Plain-text document sources:
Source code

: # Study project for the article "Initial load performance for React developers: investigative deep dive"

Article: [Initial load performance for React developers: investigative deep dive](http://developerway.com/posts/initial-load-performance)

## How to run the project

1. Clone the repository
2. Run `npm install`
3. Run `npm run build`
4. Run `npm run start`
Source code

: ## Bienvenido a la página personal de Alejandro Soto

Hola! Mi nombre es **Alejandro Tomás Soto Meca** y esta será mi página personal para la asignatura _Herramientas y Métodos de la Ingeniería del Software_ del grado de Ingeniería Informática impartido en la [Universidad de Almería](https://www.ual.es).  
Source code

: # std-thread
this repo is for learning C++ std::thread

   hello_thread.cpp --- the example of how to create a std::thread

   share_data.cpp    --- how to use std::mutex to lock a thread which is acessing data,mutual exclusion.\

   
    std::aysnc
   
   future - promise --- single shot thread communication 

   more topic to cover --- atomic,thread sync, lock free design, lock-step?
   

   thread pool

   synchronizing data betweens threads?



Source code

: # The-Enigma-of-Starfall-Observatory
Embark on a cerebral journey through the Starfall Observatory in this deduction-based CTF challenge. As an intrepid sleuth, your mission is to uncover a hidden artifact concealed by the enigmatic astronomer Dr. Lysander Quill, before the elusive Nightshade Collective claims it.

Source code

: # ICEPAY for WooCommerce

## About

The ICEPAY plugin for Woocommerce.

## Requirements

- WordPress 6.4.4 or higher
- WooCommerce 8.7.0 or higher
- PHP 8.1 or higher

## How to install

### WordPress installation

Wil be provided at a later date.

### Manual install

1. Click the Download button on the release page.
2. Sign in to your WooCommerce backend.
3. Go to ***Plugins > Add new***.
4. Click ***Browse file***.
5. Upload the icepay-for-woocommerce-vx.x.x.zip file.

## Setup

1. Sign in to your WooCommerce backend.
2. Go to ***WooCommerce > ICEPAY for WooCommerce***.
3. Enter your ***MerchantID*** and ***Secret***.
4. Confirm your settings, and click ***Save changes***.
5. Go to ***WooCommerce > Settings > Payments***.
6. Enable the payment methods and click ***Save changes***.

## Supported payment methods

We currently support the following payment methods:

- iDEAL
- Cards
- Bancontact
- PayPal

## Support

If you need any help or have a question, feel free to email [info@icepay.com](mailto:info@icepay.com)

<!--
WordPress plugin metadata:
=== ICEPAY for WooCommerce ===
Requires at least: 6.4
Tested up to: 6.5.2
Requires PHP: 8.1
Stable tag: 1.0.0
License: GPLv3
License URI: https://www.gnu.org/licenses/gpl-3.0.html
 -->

#### [Exercise aim]
Take the entries above and transcribe them exactly as they stand.

#### [Output below]
Source code

: # Study project for the article "Initial load performance for React developers: investigative deep dive"

Article: [Initial load performance for React developers: investigative deep dive](http://developerway.com/posts/initial-load-performance)

## How to run the project

1. Clone the repository
2. Run `npm install`
3. Run `npm run build`
4. Run `npm run start`
Source code

: ## Bienvenido a la página personal de Alejandro Soto

Hola! Mi nombre es **Alejandro Tomás Soto Meca** y esta será mi página personal para la asignatura _Herramientas y Métodos de la Ingeniería del Software_ del grado de Ingeniería Informática impartido en la [Universidad de Almería](https://www.ual.es).  
Source code

: # std-thread
this repo is for learning C++ std::thread

   hello_thread.cpp --- the example of how to create a std::thread

   share_data.cpp    --- how to use std::mutex to lock a thread which is acessing data,mutual exclusion.\

   
    std::aysnc
   
   future - promise --- single shot thread communication 

   more topic to cover --- atomic,thread sync, lock free design, lock-step?
   

   thread pool

   synchronizing data betweens threads?



Source code

: # The-Enigma-of-Starfall-Observatory
Embark on a cerebral journey through the Starfall Observatory in this deduction-based CTF challenge. As an intrepid sleuth, your mission is to uncover a hidden artifact concealed by the enigmatic astronomer Dr. Lysander Quill, before the elusive Nightshade Collective claims it.

Source code

: # ICEPAY for WooCommerce

## About

The ICEPAY plugin for Woocommerce.

## Requirements

- WordPress 6.4.4 or higher
- WooCommerce 8.7.0 or higher
- PHP 8.1 or higher

## How to install

### WordPress installation

Wil be provided at a later date.

### Manual install

1. Click the Download button on the release page.
2. Sign in to your WooCommerce backend.
3. Go to ***Plugins > Add new***.
4. Click ***Browse file***.
5. Upload the icepay-for-woocommerce-vx.x.x.zip file.

## Setup

1. Sign in to your WooCommerce backend.
2. Go to ***WooCommerce > ICEPAY for WooCommerce***.
3. Enter your ***MerchantID*** and ***Secret***.
4. Confirm your settings, and click ***Save changes***.
5. Go to ***WooCommerce > Settings > Payments***.
6. Enable the payment methods and click ***Save changes***.

## Supported payment methods

We currently support the following payment methods:

- iDEAL
- Cards
- Bancontact
- PayPal

## Support

If you need any help or have a question, feel free to email [info@icepay.com](mailto:info@icepay.com)

<!--
WordPress plugin metadata:
=== ICEPAY for WooCommerce ===
Requires at least: 6.4
Tested up to: 6.5.2
Requires PHP: 8.1
Stable tag: 1.0.0
License: GPLv3
License URI: https://www.gnu.org/licenses/gpl-3.0.html
 -->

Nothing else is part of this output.